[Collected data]
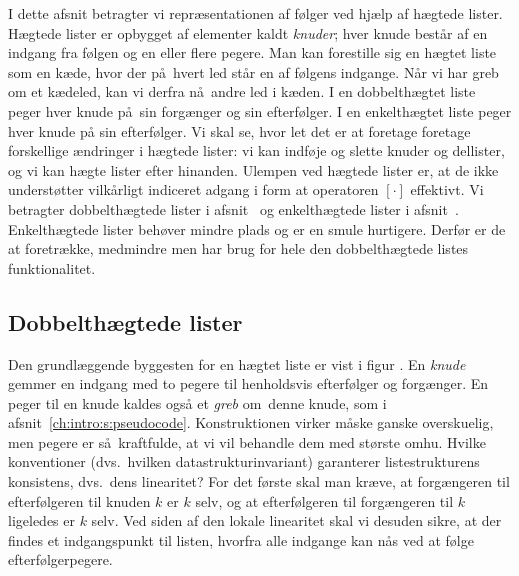 I dette afsnit betragter vi repræsentationen af følger ved hjælp af hægtede lister.
Hægtede lister er opbygget af elementer kaldt \emph{knuder};
hver knude består af en indgang fra følgen og en eller flere pegere.
Man kan forestille sig en hægtet liste som en kæde, hvor der på hvert led står en af følgens indgange.
Når vi har greb om et kædeled, kan vi derfra nå andre led i kæden.
I en dobbelthægtet liste peger hver knude på sin forgænger og sin efterfølger.
I en enkelthægtet liste peger hver knude på sin efterfølger.
Vi skal se, hvor let det er at foretage foretage forskellige ændringer i hægtede lister:
vi kan indføje og slette knuder og dellister, og vi kan hægte lister efter hinanden.
Ulempen ved hægtede lister er, at de ikke understøtter vilkårligt indiceret adgang i form at operatoren $[\cdot]$ effektivt.
Vi betragter dobbelthægtede lister i afsnit~ og enkelthægtede lister i afsnit~.
Enkelthægtede lister behøver mindre plads og er en smule hurtigere.
Derfør er de at  foretrække, medmindre men har brug for hele den dobbelthægtede listes funktionalitet.

\subsection{Dobbelthægtede lister}

Den grundlæggende byggesten for en hægtet liste er vist i figur .
En \emph{knude}%
gemmer en indgang med to pegere til henholdsvis efterfølger og forgænger.
En peger til en knude kaldes også et \emph{greb}
om denne knude, som i afsnit~\ref{ch:intro:s:pseudocode}.
Konstruktionen virker måske ganske overskuelig, men pegere er så kraftfulde, at vi vil behandle dem med største omhu.
Hvilke konventioner (dvs.\ hvilken datastruktur\-invariant) garanterer listestrukturens konsistens, dvs.\ dens linearitet?
For det første skal man kræve, at forgængeren til efterfølgeren til knuden $k$ er $k$ selv, og at efterfølgeren til forgængeren til $k$ ligeledes er $k$ selv.
Ved siden af den lokale linearitet skal vi desuden sikre, at der findes et indgangspunkt til listen, hvorfra alle indgange kan nås ved at følge efterfølgerpegere.

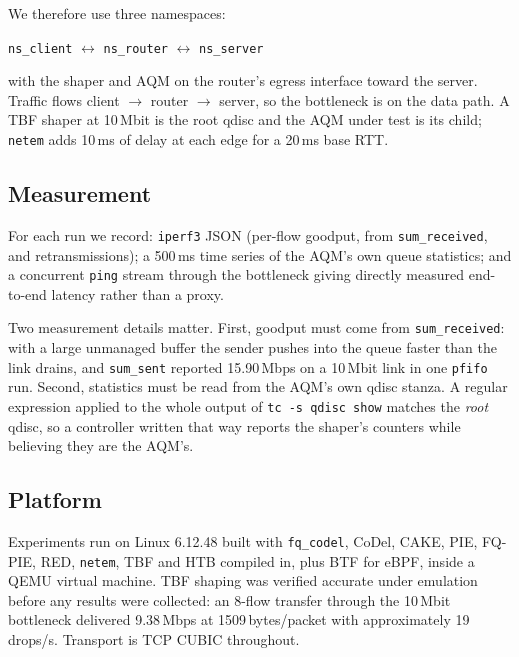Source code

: \documentclass[conference]{IEEEtran}
\begin{document}
We therefore use three namespaces:

\begin{center}
\texttt{ns\_client} $\leftrightarrow$ \texttt{ns\_router} $\leftrightarrow$
\texttt{ns\_server}
\end{center}

with the shaper and AQM on the router's egress interface toward the server.
Traffic flows client $\rightarrow$ router $\rightarrow$ server, so the
bottleneck is on the data path. A TBF shaper at 10\,Mbit is the root qdisc and
the AQM under test is its child; \texttt{netem} adds 10\,ms of delay at each
edge for a 20\,ms base RTT.

\subsection{Measurement}

For each run we record: \texttt{iperf3} JSON (per-flow goodput, from
\texttt{sum\_received}, and retransmissions); a 500\,ms time series of the
AQM's own queue statistics; and a concurrent \texttt{ping} stream through the
bottleneck giving directly measured end-to-end latency rather than a proxy.

Two measurement details matter. First, goodput must come from
\texttt{sum\_received}: with a large unmanaged buffer the sender pushes into the
queue faster than the link drains, and \texttt{sum\_sent} reported 15.90\,Mbps
on a 10\,Mbit link in one \texttt{pfifo} run. Second, statistics must be read
from the AQM's own qdisc stanza. A regular expression applied to the whole
output of \texttt{tc -s qdisc show} matches the \emph{root} qdisc, so a
controller written that way reports the shaper's counters while believing they
are the AQM's.

\subsection{Platform}

Experiments run on Linux 6.12.48 built with \texttt{fq\_codel}, CoDel, CAKE,
PIE, FQ-PIE, RED, \texttt{netem}, TBF and HTB compiled in, plus BTF for eBPF,
inside a QEMU virtual machine. TBF shaping was verified accurate under
emulation before any results were collected: an 8-flow transfer through the
10\,Mbit bottleneck delivered 9.38\,Mbps at 1509\,bytes/packet with
approximately 19\,drops/s. Transport is TCP CUBIC \cite{cubic2008} throughout.

\end{document}
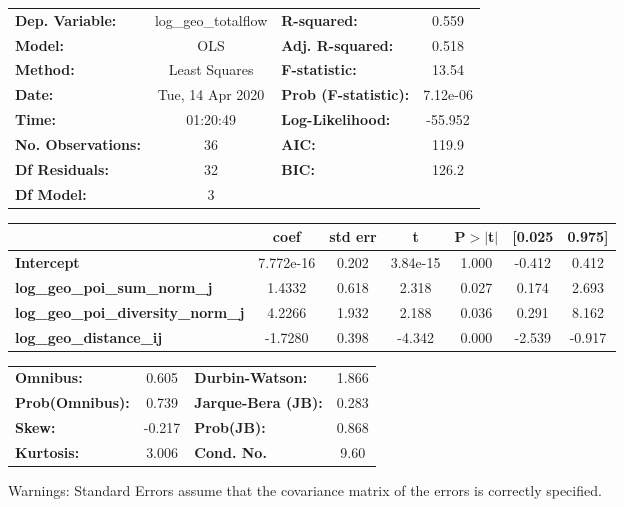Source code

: \begin{center}
\begin{tabular}{lclc}
\toprule
\textbf{Dep. Variable:}                    & log\_geo\_totalflow & \textbf{  R-squared:         } &     0.559   \\
\textbf{Model:}                            &         OLS         & \textbf{  Adj. R-squared:    } &     0.518   \\
\textbf{Method:}                           &    Least Squares    & \textbf{  F-statistic:       } &     13.54   \\
\textbf{Date:}                             &   Tue, 14 Apr 2020  & \textbf{  Prob (F-statistic):} &  7.12e-06   \\
\textbf{Time:}                             &       01:20:49      & \textbf{  Log-Likelihood:    } &   -55.952   \\
\textbf{No. Observations:}                 &            36       & \textbf{  AIC:               } &     119.9   \\
\textbf{Df Residuals:}                     &            32       & \textbf{  BIC:               } &     126.2   \\
\textbf{Df Model:}                         &             3       & \textbf{                     } &             \\
\bottomrule
\end{tabular}
\begin{tabular}{lcccccc}
                                           & \textbf{coef} & \textbf{std err} & \textbf{t} & \textbf{P$> |$t$|$} & \textbf{[0.025} & \textbf{0.975]}  \\
\midrule
\textbf{Intercept}                         &    7.772e-16  &        0.202     &  3.84e-15  &         1.000        &       -0.412    &        0.412     \\
\textbf{log\_geo\_poi\_sum\_norm\_j}       &       1.4332  &        0.618     &     2.318  &         0.027        &        0.174    &        2.693     \\
\textbf{log\_geo\_poi\_diversity\_norm\_j} &       4.2266  &        1.932     &     2.188  &         0.036        &        0.291    &        8.162     \\
\textbf{log\_geo\_distance\_ij}            &      -1.7280  &        0.398     &    -4.342  &         0.000        &       -2.539    &       -0.917     \\
\bottomrule
\end{tabular}
\begin{tabular}{lclc}
\textbf{Omnibus:}       &  0.605 & \textbf{  Durbin-Watson:     } &    1.866  \\
\textbf{Prob(Omnibus):} &  0.739 & \textbf{  Jarque-Bera (JB):  } &    0.283  \\
\textbf{Skew:}          & -0.217 & \textbf{  Prob(JB):          } &    0.868  \\
\textbf{Kurtosis:}      &  3.006 & \textbf{  Cond. No.          } &     9.60  \\
\bottomrule
\end{tabular}
\end{center}

Warnings: \newline
 [1] Standard Errors assume that the covariance matrix of the errors is correctly specified.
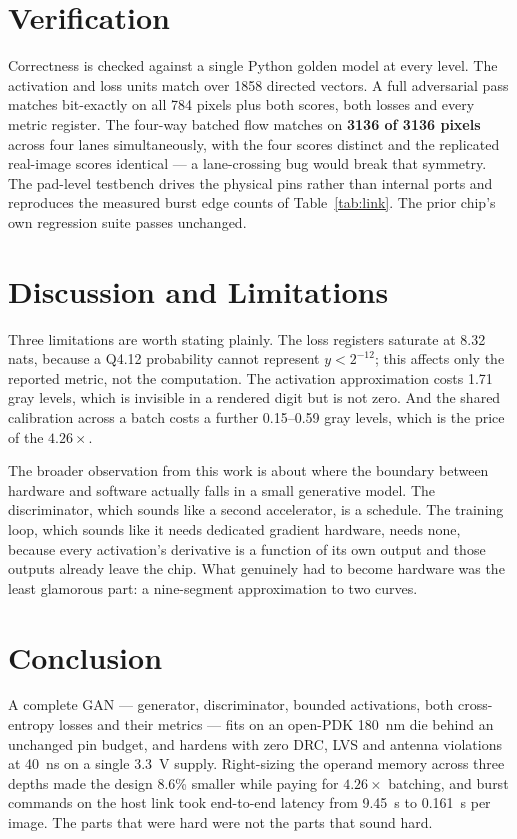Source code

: \documentclass[conference,a4paper]{APSIPA2026}
\begin{document}
\section{Verification}
Correctness is checked against a single Python golden model at every level. The activation and loss units match over 1858 directed vectors. A full adversarial pass matches bit-exactly on all 784 pixels plus both scores, both losses and every metric register. The four-way batched flow matches on \textbf{3136 of 3136 pixels} across four lanes simultaneously, with the four scores distinct and the replicated real-image scores identical --- a lane-crossing bug would break that symmetry. The pad-level testbench drives the physical pins rather than internal ports and reproduces the measured burst edge counts of Table~\ref{tab:link}. The prior chip's own regression suite passes unchanged.

\section{Discussion and Limitations}
Three limitations are worth stating plainly. The loss registers saturate at 8.32 nats, because a Q4.12 probability cannot represent $y < 2^{-12}$; this affects only the reported metric, not the computation. The activation approximation costs 1.71 gray levels, which is invisible in a rendered digit but is not zero. And the shared calibration across a batch costs a further 0.15--0.59 gray levels, which is the price of the $4.26\times$.

The broader observation from this work is about where the boundary between hardware and software actually falls in a small generative model. The discriminator, which sounds like a second accelerator, is a schedule. The training loop, which sounds like it needs dedicated gradient hardware, needs none, because every activation's derivative is a function of its own output and those outputs already leave the chip. What genuinely had to become hardware was the least glamorous part: a nine-segment approximation to two curves.

\section{Conclusion}
A complete GAN --- generator, discriminator, bounded activations, both cross-entropy losses and their metrics --- fits on an open-PDK 180~nm die behind an unchanged pin budget, and hardens with zero DRC, LVS and antenna violations at 40~ns on a single 3.3~V supply. Right-sizing the operand memory across three depths made the design 8.6\% smaller while paying for $4.26\times$ batching, and burst commands on the host link took end-to-end latency from 9.45~s to 0.161~s per image. The parts that were hard were not the parts that sound hard.
\end{document}
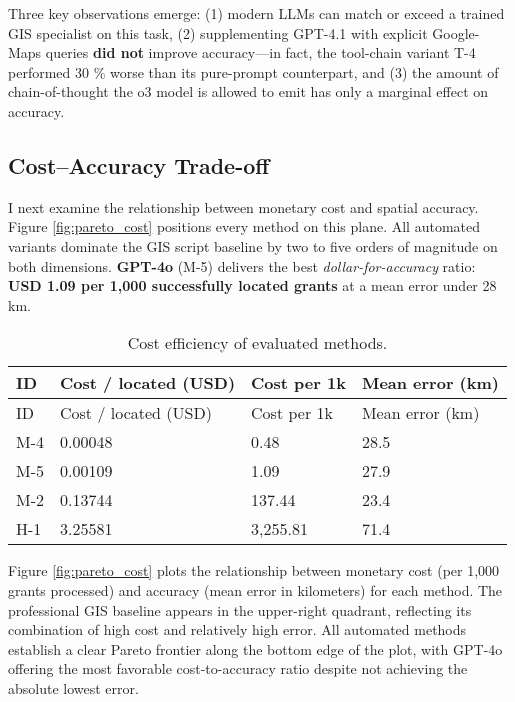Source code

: Three key observations emerge: (1) modern LLMs can match or exceed a
trained GIS specialist on this task, (2) supplementing GPT-4.1 with
explicit Google-Maps queries \textbf{did not} improve accuracy---in
fact, the tool-chain variant T-4 performed 30 \% worse than its
pure-prompt counterpart, and (3) the amount of chain-of-thought the o3
model is allowed to emit has only a marginal effect on accuracy.

\clearpage

\subsection{Cost--Accuracy Trade-off}\label{costaccuracy-trade-off}

I next examine the relationship between monetary cost and spatial
accuracy. Figure \ref{fig:pareto_cost} positions every method on this
plane. All automated variants dominate the GIS script baseline by two to
five orders of magnitude on both dimensions. \textbf{GPT-4o} (M-5)
delivers the best \emph{dollar-for-accuracy} ratio: \textbf{USD 1.09 per
1,000 successfully located grants} at a mean error under 28 km.

\begin{longtable}[]{@{}llll@{}}
\caption{\label{tbl:cost}Cost efficiency of evaluated
methods.}\tabularnewline
\toprule\noalign{}
ID & Cost / located (USD) & Cost per 1k & Mean error (km) \\
\midrule\noalign{}
\endfirsthead
\toprule\noalign{}
ID & Cost / located (USD) & Cost per 1k & Mean error (km) \\
\midrule\noalign{}
\endhead
\bottomrule\noalign{}
\endlastfoot
M-4 & 0.00048 & 0.48 & 28.5 \\
M-5 & 0.00109 & 1.09 & 27.9 \\
M-2 & 0.13744 & 137.44 & 23.4 \\
H-1 & 3.25581 & 3,255.81 & 71.4 \\
\end{longtable}

Figure \ref{fig:pareto_cost} plots the relationship between monetary
cost (per 1,000 grants processed) and accuracy (mean error in
kilometers) for each method. The professional GIS baseline appears in
the upper-right quadrant, reflecting its combination of high cost and
relatively high error. All automated methods establish a clear Pareto
frontier along the bottom edge of the plot, with GPT-4o offering the
most favorable cost-to-accuracy ratio despite not achieving the absolute
lowest error.

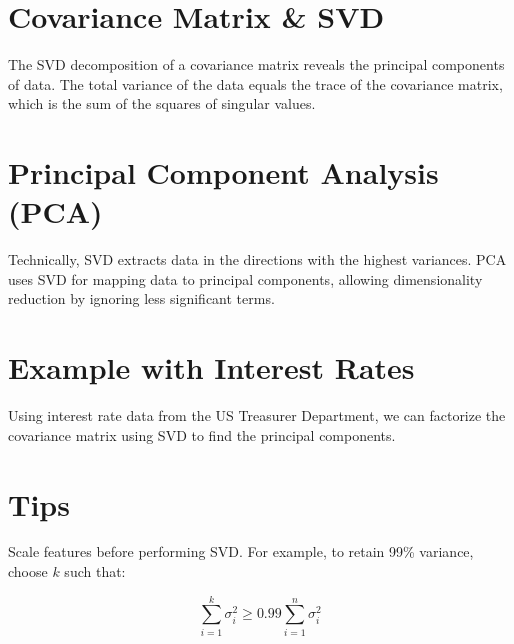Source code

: \documentclass{ximera}
\begin{document}
\section{Covariance Matrix \& SVD}
The SVD decomposition of a covariance matrix reveals the principal components of data. The total variance of the data equals the trace of the covariance matrix, which is the sum of the squares of singular values.

\section{Principal Component Analysis (PCA)}
Technically, SVD extracts data in the directions with the highest variances. PCA uses SVD for mapping data to principal components, allowing dimensionality reduction by ignoring less significant terms.

\section{Example with Interest Rates}
Using interest rate data from the US Treasurer Department, we can factorize the covariance matrix using SVD to find the principal components.

\section{Tips}
Scale features before performing SVD. For example, to retain 99\% variance, choose \(k\) such that:

\[
\sum_{i=1}^k \sigma_i^2 \geq 0.99 \sum_{i=1}^n \sigma_i^2
\]
\end{document}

__TASK DESCRIPTION__. Will you return exactly the lines above from the one with "model is allowed" down to the one with "I next examine", counting both as part of the range?

__EXERCISE SOLUTION__.
model is allowed to emit has only a marginal effect on accuracy.

\clearpage

\subsection{Cost--Accuracy Trade-off}\label{costaccuracy-trade-off}

I next examine the relationship between monetary cost and spatial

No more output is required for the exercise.